**Directions:** List every line in this data where the string "tabular" occurs.

**Dataset entries:**
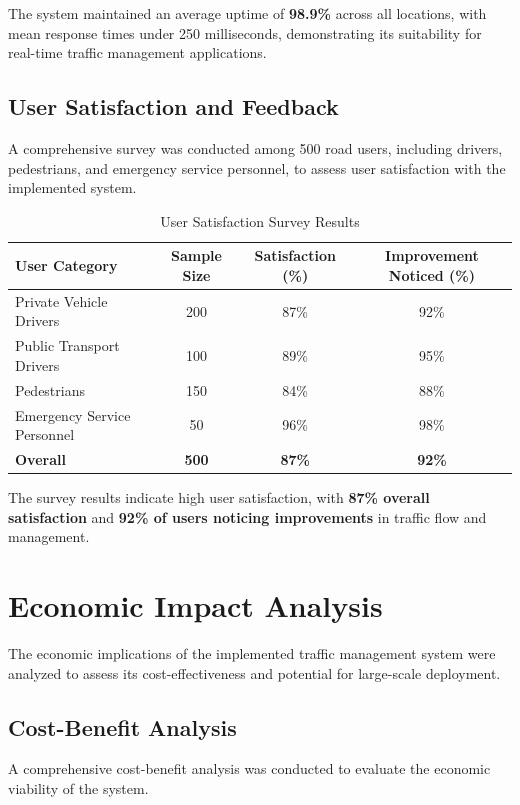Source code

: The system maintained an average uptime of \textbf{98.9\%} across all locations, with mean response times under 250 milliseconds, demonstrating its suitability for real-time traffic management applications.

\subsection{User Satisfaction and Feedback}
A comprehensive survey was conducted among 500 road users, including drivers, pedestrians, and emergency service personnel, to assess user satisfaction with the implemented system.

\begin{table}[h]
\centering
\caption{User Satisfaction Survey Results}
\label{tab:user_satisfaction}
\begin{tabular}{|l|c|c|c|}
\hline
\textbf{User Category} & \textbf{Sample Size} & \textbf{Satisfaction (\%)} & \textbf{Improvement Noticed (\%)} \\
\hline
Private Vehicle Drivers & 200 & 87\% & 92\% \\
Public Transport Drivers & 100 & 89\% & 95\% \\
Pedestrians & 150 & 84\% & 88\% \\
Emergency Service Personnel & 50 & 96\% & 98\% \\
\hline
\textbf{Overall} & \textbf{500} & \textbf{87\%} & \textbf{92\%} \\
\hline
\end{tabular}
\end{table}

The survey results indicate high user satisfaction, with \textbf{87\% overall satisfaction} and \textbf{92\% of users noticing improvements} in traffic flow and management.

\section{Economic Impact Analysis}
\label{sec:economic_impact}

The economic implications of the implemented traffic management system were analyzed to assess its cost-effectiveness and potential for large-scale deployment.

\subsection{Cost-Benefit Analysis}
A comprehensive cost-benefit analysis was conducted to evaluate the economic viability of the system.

---

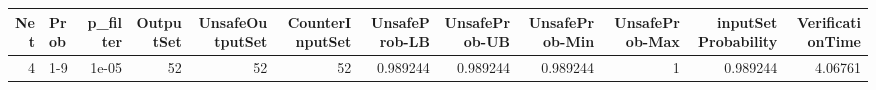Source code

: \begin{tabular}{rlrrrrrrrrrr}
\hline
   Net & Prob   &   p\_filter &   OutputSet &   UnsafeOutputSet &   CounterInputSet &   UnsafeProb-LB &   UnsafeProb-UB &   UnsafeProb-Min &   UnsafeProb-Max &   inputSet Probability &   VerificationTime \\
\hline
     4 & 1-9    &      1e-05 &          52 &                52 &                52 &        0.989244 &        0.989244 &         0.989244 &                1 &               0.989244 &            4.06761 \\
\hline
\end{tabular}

...

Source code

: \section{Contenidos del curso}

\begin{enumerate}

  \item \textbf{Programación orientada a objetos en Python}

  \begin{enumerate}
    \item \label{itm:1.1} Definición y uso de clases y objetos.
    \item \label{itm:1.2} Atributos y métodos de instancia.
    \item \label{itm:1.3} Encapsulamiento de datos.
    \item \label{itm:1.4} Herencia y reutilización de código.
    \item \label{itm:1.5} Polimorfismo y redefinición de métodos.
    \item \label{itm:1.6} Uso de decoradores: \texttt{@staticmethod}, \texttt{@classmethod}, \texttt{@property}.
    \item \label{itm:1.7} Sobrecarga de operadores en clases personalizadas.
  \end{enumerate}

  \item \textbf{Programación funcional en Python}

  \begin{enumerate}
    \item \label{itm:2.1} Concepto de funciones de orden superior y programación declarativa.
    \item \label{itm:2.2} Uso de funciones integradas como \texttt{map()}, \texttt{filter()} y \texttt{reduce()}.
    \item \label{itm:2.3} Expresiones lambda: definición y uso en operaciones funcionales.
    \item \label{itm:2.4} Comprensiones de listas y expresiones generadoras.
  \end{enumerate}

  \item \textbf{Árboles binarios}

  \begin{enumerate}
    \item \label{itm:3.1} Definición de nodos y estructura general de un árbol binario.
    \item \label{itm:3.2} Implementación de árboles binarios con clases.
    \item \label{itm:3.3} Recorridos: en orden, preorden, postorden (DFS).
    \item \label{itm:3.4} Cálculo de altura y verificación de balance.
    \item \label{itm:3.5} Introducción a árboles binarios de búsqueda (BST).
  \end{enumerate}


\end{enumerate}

**Output for this exercise:**
\begin{tabular}{|l|c|c|c|}
\end{tabular}
: \begin{tabular}{rlrrrrrrrrrr}
\end{tabular}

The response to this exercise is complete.